“On Damanhour, you mean,” said Darcy.
“Not a bit of it; on Cairo, General. There's no need of mincing the matter; we need fear no eavesdropper here. Ah, by the by, your German friends were retaken, and by a detachment of their own regiment too. We saw the fellows shot the morning after the action.”
“Now that you are kind enough to tell me what is going forward, perhaps you could let me know something of my poor comrades whom you took prisoners on the night of the 9th.”
“Yes. They are with few exceptions dead of their wounds, two men exchanged about a week since; and then, what strange fellows your countrymen are! They sent us back a major of brigade in exchange for a wounded soldier who, when he left our camp, did not seem to have life enough to bring him across the lines!”
“Did you see him?” asked Darcy, eagerly.
“Yes; I commanded the escort. He was a young fellow of scarcely more than four-and-twenty, and must have been good-looking too.”
“Of course you could not tell his name,” said the Knight, despondingly.
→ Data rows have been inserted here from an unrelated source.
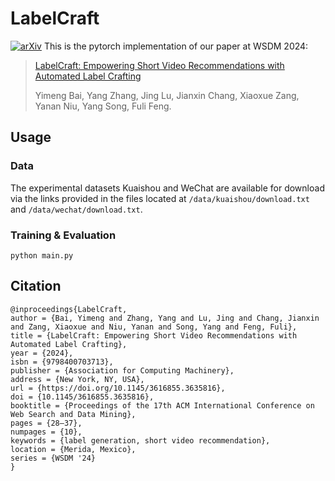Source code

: # LabelCraft
[![arXiv](https://img.shields.io/badge/arXiv-2312.10947-red.svg)](https://arxiv.org/abs/2312.10947)
This is the pytorch implementation of our paper at WSDM 2024:
> [LabelCraft: Empowering Short Video Recommendations with Automated Label Crafting](https://arxiv.org/abs/2312.10947)
> 
> Yimeng Bai, Yang Zhang, Jing Lu, Jianxin Chang, Xiaoxue Zang, Yanan Niu, Yang Song, Fuli Feng.

## Usage
### Data
The experimental datasets Kuaishou and WeChat are available for download via the links provided in the files located at `/data/kuaishou/download.txt` and `/data/wechat/download.txt`.
### Training & Evaluation
```
python main.py
```
## Citation
```
@inproceedings{LabelCraft,
author = {Bai, Yimeng and Zhang, Yang and Lu, Jing and Chang, Jianxin and Zang, Xiaoxue and Niu, Yanan and Song, Yang and Feng, Fuli},
title = {LabelCraft: Empowering Short Video Recommendations with Automated Label Crafting},
year = {2024},
isbn = {9798400703713},
publisher = {Association for Computing Machinery},
address = {New York, NY, USA},
url = {https://doi.org/10.1145/3616855.3635816},
doi = {10.1145/3616855.3635816},
booktitle = {Proceedings of the 17th ACM International Conference on Web Search and Data Mining},
pages = {28–37},
numpages = {10},
keywords = {label generation, short video recommendation},
location = {Merida, Mexico},
series = {WSDM '24}
}
```
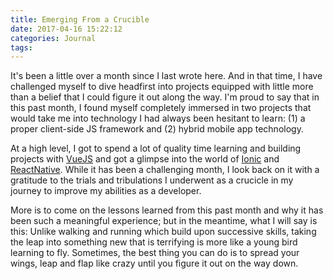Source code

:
 ```yaml
---
title: Emerging From a Crucible
date: 2017-04-16 15:22:12
categories: Journal
tags:
---
```


It's been a little over a month since I last wrote here. And in that time, I have challenged myself to dive headfirst into projects equipped with little more than a belief that I could figure it out along the way. I'm proud to say that in this past month, I found myself completely immersed in two projects that would take me into technology I had always been hesitant to learn: (1) a proper client-side JS framework and (2) hybrid mobile app technology.

At a high level, I got to spend a lot of quality time learning and building projects with [VueJS](https://vuejs.org) and got a glimpse into the world of [Ionic](https://ionicframework.com/) and [ReactNative](https://facebook.github.io/react-native/). While it has been a challenging month, I look back on it with a gratitude to the trials and tribulations I underwent as a crucicle in my journey to improve my abilities as a developer.

More is to come on the lessons learned from this past month and why it has been such a meaningful experience; but in the meantime, what I will say is this: Unlike walking and running which build upon successive skills, taking the leap into something new that is terrifying is more like a young bird learning to fly. Sometimes, the best thing you can do is to spread your wings, leap and flap like crazy until you figure it out on the way down.
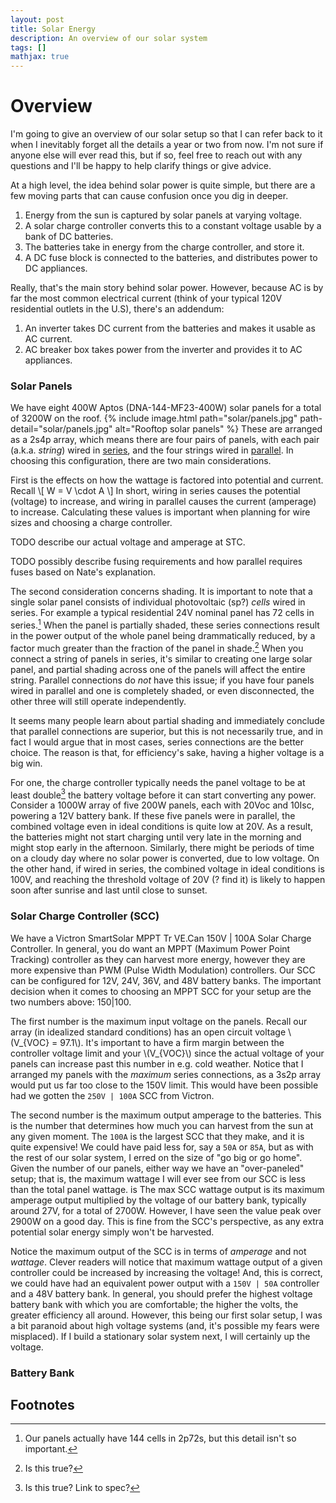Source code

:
 ```yaml
---
layout: post
title: Solar Energy
description: An overview of our solar system
tags: []
mathjax: true
---
```


# Overview

I'm going to give an overview of our solar setup so that I can refer back to it
when I inevitably forget all the details a year or two from now. I'm not sure if
anyone else will ever read this, but if so, feel free to reach out with any
questions and I'll be happy to help clarify things or give advice.

At a high level, the idea behind solar power is quite simple, but there are a
few moving parts that can cause confusion once you dig in deeper.

  1. Energy from the sun is captured by solar panels at varying voltage.
  2. A solar charge controller converts this to a constant voltage usable by a bank of DC batteries.
  3. The batteries take in energy from the charge controller, and store it.
  4. A DC fuse block is connected to the batteries, and distributes power to DC appliances.

Really, that's the main story behind solar power. However, because AC is by far
the most common electrical current (think of your typical 120V residential
outlets in the U.S), there's an addendum:

  1. An inverter takes DC current from the batteries and makes it usable as AC current.
  2. AC breaker box takes power from the inverter and provides it to AC appliances.

### Solar Panels

We have eight 400W Aptos (DNA-144-MF23-400W) solar panels for a total of 3200W
on the roof.
{% include image.html path="solar/panels.jpg" path-detail="solar/panels.jpg" alt="Rooftop solar panels" %}
These are arranged as a 2s4p array, which means there are four
pairs of panels, with each pair (a.k.a. _string_) wired in [series](), and the
four strings wired in [parallel](). In choosing this configuration, there are
two main considerations.

First is the effects on how the wattage is factored into potential and current.
Recall
\\[ W = V \cdot A \\]
In short, wiring in series causes the potential (voltage) to increase, and
wiring in parallel causes the current (amperage) to increase. Calculating these
values is important when planning for wire sizes and choosing a charge
controller.

TODO describe our actual voltage and amperage at STC.

TODO possibly describe fusing requirements and how parallel requires fuses based
on Nate's explanation.

The second consideration concerns shading. It is important to note that a single
solar panel consists of individual photovoltaic (sp?) _cells_ wired in series.
For example a typical residential 24V nominal panel has 72 cells in series.[^1]
When the panel is partially shaded, these series connections result in the power
output of the whole panel being drammatically reduced, by a factor much greater
than the fraction of the panel in shade.[^2] When you connect a string of panels
in series, it's similar to creating one large solar panel, and partial shading
across one of the panels will affect the entire string. Parallel connections do
_not_ have this issue; if you have four panels wired in parallel and one is
completely shaded, or even disconnected, the other three will still operate
independently.

It seems many people learn about partial shading and immediately conclude that
parallel connections are superior, but this is not necessarily true, and in fact
I would argue that in most cases, series connections are the better choice. The
reason is that, for efficiency's sake, having a higher voltage is a big win.

For one, the charge controller typically needs the panel
voltage to be at least double[^3] the battery voltage before it can start converting
any power. Consider a 1000W array of five 200W panels, each with 20Voc and 10Isc,
powering a 12V battery bank. If these five panels were in parallel, the combined
voltage even in ideal conditions is quite low at 20V. As a result, the
batteries might not start charging until very late in the morning and might stop
early in the afternoon. Similarly, there might be periods of time on a cloudy
day where no solar power is converted, due to low voltage. On the other hand, if
wired in series, the combined voltage in ideal conditions is 100V, and reaching
the threshold voltage of 20V (? find it) is likely to happen soon after sunrise
and last until close to sunset.

### Solar Charge Controller (SCC)

We have a Victron SmartSolar MPPT Tr VE.Can 150V | 100A Solar Charge Controller.
In general, you do want an MPPT (Maximum Power Point Tracking) controller as
they can harvest more energy, however
they are more expensive than PWM (Pulse Width Modulation) controllers. Our SCC
can be configured for 12V, 24V, 36V, and 48V battery banks. The important
decision when it comes to choosing an MPPT SCC for your setup are the two
numbers above: 150|100.

The first number is the maximum input voltage on the panels. Recall our array
(in idealized standard conditions) has an open circuit voltage \\(V_{VOC} = 97.1\\). It's
important to have a firm margin between the controller voltage limit and your
\\(V_{VOC}\\) since the actual voltage of your panels can increase past this number
in e.g. cold weather. Notice that I arranged my panels with the _maximum_ series
connections, as a 3s2p array would put us far too close to the 150V limit. This
would have been possible had we gotten the `250V | 100A` SCC from Victron.

The second number is the maximum output amperage to the batteries. This is the
number that determines how much you can harvest from the sun at any given moment.
The `100A` is the largest SCC that they make, and it is quite expensive! We
could have paid less for, say a `50A` or `85A`, but as with the rest of our
solar system, I erred on the size of "go big or go home". Given the number of
our panels, either way we have an "over-paneled" setup; that is, the maximum
wattage I will ever see from our SCC is less than the total panel wattage. is
The max SCC wattage output is its maximum amperage output multiplied
by the voltage of our battery bank, typically around 27V, for a total of 2700W.
However, I have seen the value peak over 2900W on a good day. This is fine from
the SCC's perspective, as any extra potential solar energy simply won't be
harvested.

Notice the maximum output of the SCC is in terms of _amperage_ and not
_wattage_. Clever readers will notice that maximum wattage output of a given
controller could be increased by increasing the voltage! And, this is correct,
we could have had an equivalent power output with a `150V | 50A` controller and
a 48V battery bank. In general, you should prefer the highest voltage battery
bank with which you are comfortable; the higher the volts, the greater
efficiency all around. However, this being our first solar setup, I was a bit
paranoid about high voltage systems (and, it's possible my fears were misplaced).
If I build a stationary solar system next, I will certainly up the voltage.

### Battery Bank

## Footnotes
[^1]: Our panels actually have 144 cells in 2p72s, but this detail isn't so important.
[^2]: Is this true?
[^3]: Is this true? Link to spec?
“No; I heard it, however, but it has escaped me. There was a curious story brought back about him by our brigade-major, and one which, I assure you, furnished many a hearty laugh at your land of noble privileges and aristocratic forms'.”
“Pray let me hear it.”
“Oh, I cannot tell you one-half of it; the finale interested the major most, because it concerned himself, and this he repeated to us at least a dozen times. It would seem, then, that this youth—a rare thing, I believe, in your service—was a man of birth, but, according to your happy institutions, was a man of nothing more, for he was a younger son. Is not that your law?”